Source records:

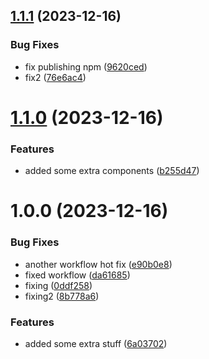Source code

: ## [1.1.1](https://github.com/ahmedchan/rohan-react/compare/v1.1.0...v1.1.1) (2023-12-16)


### Bug Fixes

* fix publishing npm ([9620ced](https://github.com/ahmedchan/rohan-react/commit/9620cede0806c9c8c05a8f7c2280ed89d93803e6))
* fix2 ([76e6ac4](https://github.com/ahmedchan/rohan-react/commit/76e6ac42bfa719f158daf93054a48a447c74a440))

# [1.1.0](https://github.com/ahmedchan/rohan-react/compare/v1.0.0...v1.1.0) (2023-12-16)


### Features

* added some extra components ([b255d47](https://github.com/ahmedchan/rohan-react/commit/b255d47d5401746663623d5dddd779eeb6e9fe64))

# 1.0.0 (2023-12-16)


### Bug Fixes

* another workflow hot fix ([e90b0e8](https://github.com/ahmedchan/rohan-react/commit/e90b0e8a036342423deca3bb10c02b2869c949de))
* fixed workflow ([da61685](https://github.com/ahmedchan/rohan-react/commit/da61685a9b74d32cb44029de22ec7a689fff5e76))
* fixing ([0ddf258](https://github.com/ahmedchan/rohan-react/commit/0ddf258fdd79b42f006b38fdc3dfedd8273e3131))
* fixing2 ([8b778a6](https://github.com/ahmedchan/rohan-react/commit/8b778a6b0120e7d1bc2bee2306c4af7394711019))


### Features

* added some extra stuff ([6a03702](https://github.com/ahmedchan/rohan-react/commit/6a037023be164b8c9367f8c886de7330d3075eb3))
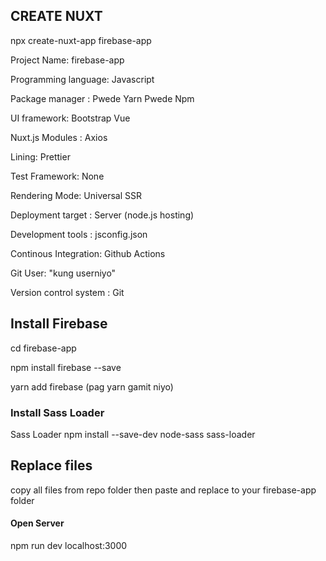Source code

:## CREATE NUXT

npx create-nuxt-app firebase-app

Project Name: firebase-app

Programming language: Javascript

Package manager : Pwede Yarn Pwede Npm

UI framework: Bootstrap Vue

Nuxt.js Modules : Axios

Lining: Prettier

Test Framework: None

Rendering Mode: Universal SSR

Deployment target : Server (node.js hosting)

Development tools : jsconfig.json

Continous Integration: Github Actions

Git User: "kung userniyo"

Version control system : Git

## Install Firebase

cd firebase-app

npm install firebase --save

yarn add firebase (pag yarn gamit niyo)

### Install Sass Loader
Sass Loader
npm install --save-dev node-sass sass-loader

## Replace files
copy all files from repo folder then paste and replace to your firebase-app folder

#### Open Server
npm run dev
localhost:3000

PROBLEM DESCRIPTION
Repeat the data above exactly, but not the pictures.

RESPONSE BOX
Source code

: ## [1.1.1](https://github.com/ahmedchan/rohan-react/compare/v1.1.0...v1.1.1) (2023-12-16)


### Bug Fixes

* fix publishing npm ([9620ced](https://github.com/ahmedchan/rohan-react/commit/9620cede0806c9c8c05a8f7c2280ed89d93803e6))
* fix2 ([76e6ac4](https://github.com/ahmedchan/rohan-react/commit/76e6ac42bfa719f158daf93054a48a447c74a440))

# [1.1.0](https://github.com/ahmedchan/rohan-react/compare/v1.0.0...v1.1.0) (2023-12-16)


### Features

* added some extra components ([b255d47](https://github.com/ahmedchan/rohan-react/commit/b255d47d5401746663623d5dddd779eeb6e9fe64))

# 1.0.0 (2023-12-16)


### Bug Fixes

* another workflow hot fix ([e90b0e8](https://github.com/ahmedchan/rohan-react/commit/e90b0e8a036342423deca3bb10c02b2869c949de))
* fixed workflow ([da61685](https://github.com/ahmedchan/rohan-react/commit/da61685a9b74d32cb44029de22ec7a689fff5e76))
* fixing ([0ddf258](https://github.com/ahmedchan/rohan-react/commit/0ddf258fdd79b42f006b38fdc3dfedd8273e3131))
* fixing2 ([8b778a6](https://github.com/ahmedchan/rohan-react/commit/8b778a6b0120e7d1bc2bee2306c4af7394711019))


### Features

* added some extra stuff ([6a03702](https://github.com/ahmedchan/rohan-react/commit/6a037023be164b8c9367f8c886de7330d3075eb3))
Source code

:## CREATE NUXT

npx create-nuxt-app firebase-app

Project Name: firebase-app

Programming language: Javascript

Package manager : Pwede Yarn Pwede Npm

UI framework: Bootstrap Vue

Nuxt.js Modules : Axios

Lining: Prettier

Test Framework: None

Rendering Mode: Universal SSR

Deployment target : Server (node.js hosting)

Development tools : jsconfig.json

Continous Integration: Github Actions

Git User: "kung userniyo"

Version control system : Git

## Install Firebase

cd firebase-app

npm install firebase --save

yarn add firebase (pag yarn gamit niyo)

### Install Sass Loader
Sass Loader
npm install --save-dev node-sass sass-loader

## Replace files
copy all files from repo folder then paste and replace to your firebase-app folder

#### Open Server
npm run dev
localhost:3000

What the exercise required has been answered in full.